Our corporate risk management process, compliant with the AS/NZS 4360:2004 risk management standard, is based on three main principles:
- Understanding and valuing risks
- Aligning risk management with our corporate governance structure
- Implementing and operating a risk monitoring system.
QIC’s Audit and Risk Management Committee oversees our risk management processes, while our Corporate and Advisory Services team develops and implements corporate and investment risk management policies and procedures. In summary, our policies are designed to ensure strategic, operational, legal, reputation and financial risks are identified, assessed, effectively and efficiently managed and monitored to enable achievement of our business objectives.
Internal audit conducts regular systematic monitoring of risk control activities, and reports to relevant managers and the Audit and Risk Management Committee.

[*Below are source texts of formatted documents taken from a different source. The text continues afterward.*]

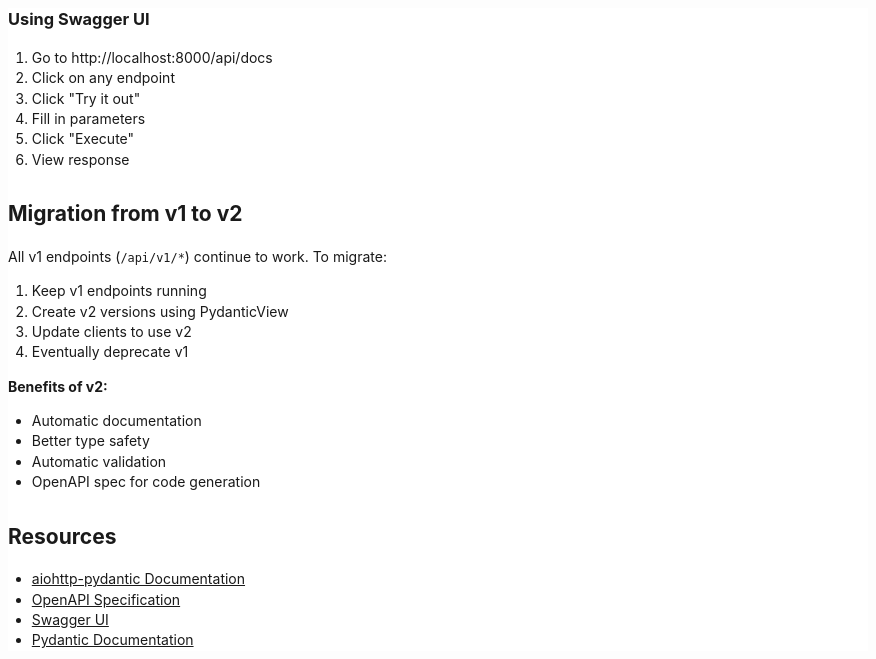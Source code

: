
 ```bash
```

### Using Swagger UI

1. Go to http://localhost:8000/api/docs
2. Click on any endpoint
3. Click "Try it out"
4. Fill in parameters
5. Click "Execute"
6. View response

## Migration from v1 to v2

All v1 endpoints (`/api/v1/*`) continue to work. To migrate:

1. Keep v1 endpoints running
2. Create v2 versions using PydanticView
3. Update clients to use v2
4. Eventually deprecate v1

**Benefits of v2:**
- Automatic documentation
- Better type safety
- Automatic validation
- OpenAPI spec for code generation

## Resources

- [aiohttp-pydantic Documentation](https://github.com/Maillol/aiohttp-pydantic)
- [OpenAPI Specification](https://swagger.io/specification/)
- [Swagger UI](https://swagger.io/tools/swagger-ui/)
- [Pydantic Documentation](https://docs.pydantic.dev/)

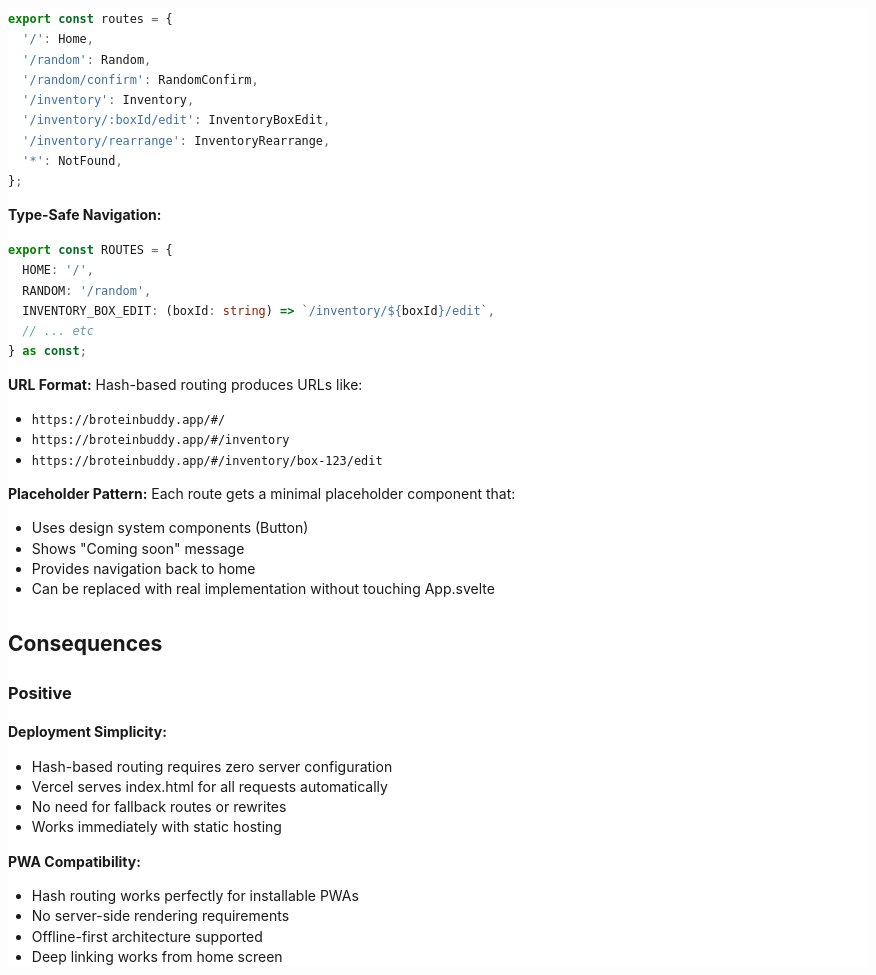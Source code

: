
 ```typescript
export const routes = {
  '/': Home,
  '/random': Random,
  '/random/confirm': RandomConfirm,
  '/inventory': Inventory,
  '/inventory/:boxId/edit': InventoryBoxEdit,
  '/inventory/rearrange': InventoryRearrange,
  '*': NotFound,
};
```

**Type-Safe Navigation:**

```typescript
export const ROUTES = {
  HOME: '/',
  RANDOM: '/random',
  INVENTORY_BOX_EDIT: (boxId: string) => `/inventory/${boxId}/edit`,
  // ... etc
} as const;
```

**URL Format:**
Hash-based routing produces URLs like:

- `https://broteinbuddy.app/#/`
- `https://broteinbuddy.app/#/inventory`
- `https://broteinbuddy.app/#/inventory/box-123/edit`

**Placeholder Pattern:**
Each route gets a minimal placeholder component that:

- Uses design system components (Button)
- Shows "Coming soon" message
- Provides navigation back to home
- Can be replaced with real implementation without touching App.svelte

## Consequences

### Positive

**Deployment Simplicity:**

- Hash-based routing requires zero server configuration
- Vercel serves index.html for all requests automatically
- No need for fallback routes or rewrites
- Works immediately with static hosting

**PWA Compatibility:**

- Hash routing works perfectly for installable PWAs
- No server-side rendering requirements
- Offline-first architecture supported
- Deep linking works from home screen
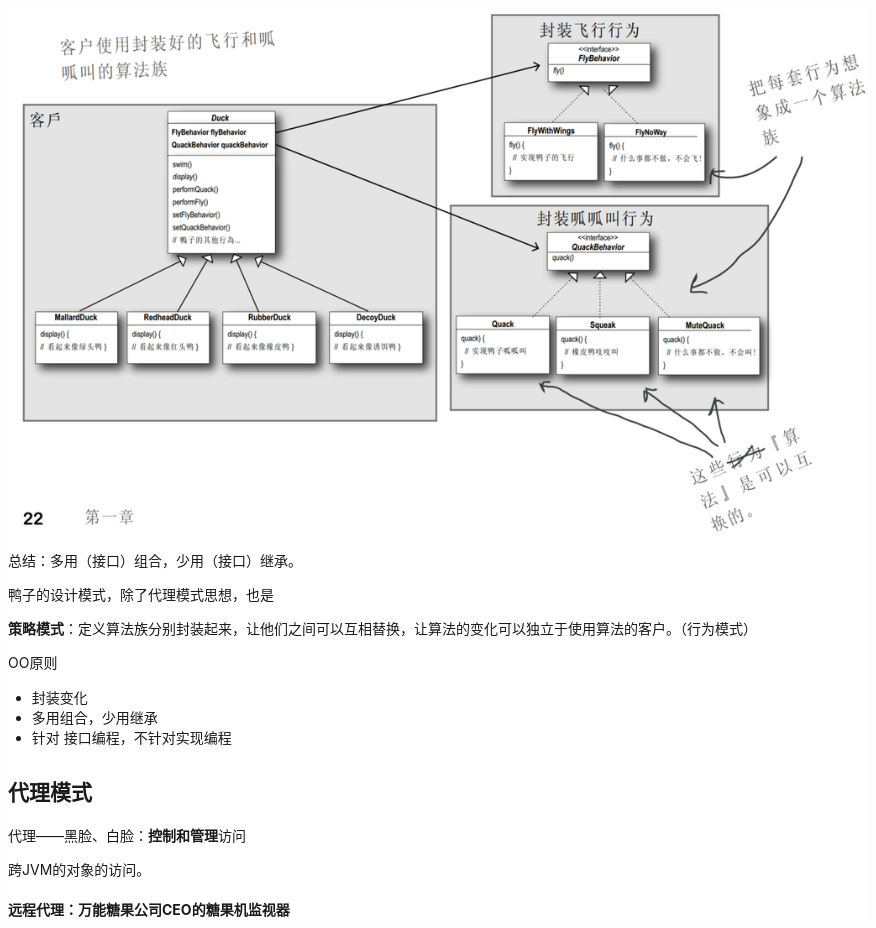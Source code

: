![](./uml笔记图片/Snipaste_2021-05-09_21-42-11.png)

总结：多用（接口）组合，少用（接口）继承。

鸭子的设计模式，除了代理模式思想，也是

**策略模式**：定义算法族分别封装起来，让他们之间可以互相替换，让算法的变化可以独立于使用算法的客户。（行为模式）

OO原则

- 封装变化
- 多用组合，少用继承
- 针对 接口编程，不针对实现编程

## 代理模式

代理——黑脸、白脸：**控制和管理**访问

跨JVM的对象的访问。

#### 远程代理：万能糖果公司CEO的糖果机监视器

Management is required, as part of the monthly due diligence process, to identify and report any risk events that have occurred and any breaches in authorities, policies or legislative requirements. These reports are endorsed by the executive management team and are included in the Chief Executive’s monthly compliance report to the Board. Considerable importance is placed on maintaining a strong control environment. There is a corporate structure with clearly drawn lines of accountability and delegation of authority. Adherence to the Code of Ethics and Code of Conduct is required at all times and the Board actively promotes a culture of quality and integrity. QIC personnel are required to observe the highest level of professional conduct in undertaking their business activities, respecting our core values of excellence, conviction, innovation, teamwork and integrity.
Integrated risk management process
QIC has integrated risk management processes that provide us with centralised compliance and risk management support and monitoring functions.
We have continued to expand our current risk management systems to cater for client service level compliance, and to monitor the results from our automated portfolio compliance system that delivers independent, robust compliance in a multi-product environment. We monitor against client instructions, investment regulations and against our investment policies and guidelines.
Business continuity management
Business continuity management (BCM) within QIC involves the development, maintenance and testing of advance action plans to respond to defined risk events.
This ensures that business processes continue with minimal adverse impact on clients, staff, products, services and brands. BCM is an essential part of QIC’s risk management process, providing a controlled response to potential operational risks that could have a significant impact on QIC’s critical processes and revenue streams. It includes both cost effective responses to mitigate the impact of risk events or disasters and crisis management plans to respond to crisis events.
QIC Limited
As of 30 September 2008, the organisation converted from a statutory GOC to a company GOC and was renamed QIC Limited. Our ACN is 130 539 123. Our ABN is 95 942 373 762.